**Task statement**
Set down exactly the lines of the listing below that begin at the one containing "[LANGUAGE_1] -- [PROFICIENCY_1]" and end at the last line, both included.

**Exercise materials**
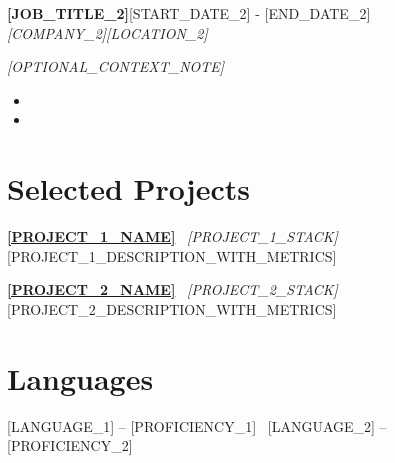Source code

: \documentclass[10pt,a4paper]{article}
\newcommand{\entry}[4]{
  \textbf{#1}\hfill{\small #2}\\[-1pt]
  \textit{#3}\hfill{\small\textit{#4}}\par\vspace{-1.5pt}
}
\newcommand{\project}[3]{
  \textbf{#1} \textbar\ {\small\color{muted}\textit{#2}}\\[-1.5pt]
  #3\par\vspace{1pt}
}
\begin{document}
\entry{[JOB_TITLE_2]}{[START_DATE_2] - [END_DATE_2]}{[COMPANY_2]}{[LOCATION_2]}
{\small\color{muted}\textit{[OPTIONAL_CONTEXT_NOTE]}}\par\vspace{-1.5pt}
\begin{itemize}
  \item [BULLET_1]
  \item [BULLET_2]
\end{itemize}

\section{Selected Projects}
\project{\href{[PROJECT_1_URL]}{[PROJECT_1_NAME]}}{[PROJECT_1_STACK]}{[PROJECT_1_DESCRIPTION_WITH_METRICS]}

\project{\href{[PROJECT_2_URL]}{[PROJECT_2_NAME]}}{[PROJECT_2_STACK]}{[PROJECT_2_DESCRIPTION_WITH_METRICS]}

\section{Languages}
[LANGUAGE_1] -- [PROFICIENCY_1] \textbar\ [LANGUAGE_2] -- [PROFICIENCY_2]
\end{document}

**Task response**
[LANGUAGE_1] -- [PROFICIENCY_1] \textbar\ [LANGUAGE_2] -- [PROFICIENCY_2]
\end{document}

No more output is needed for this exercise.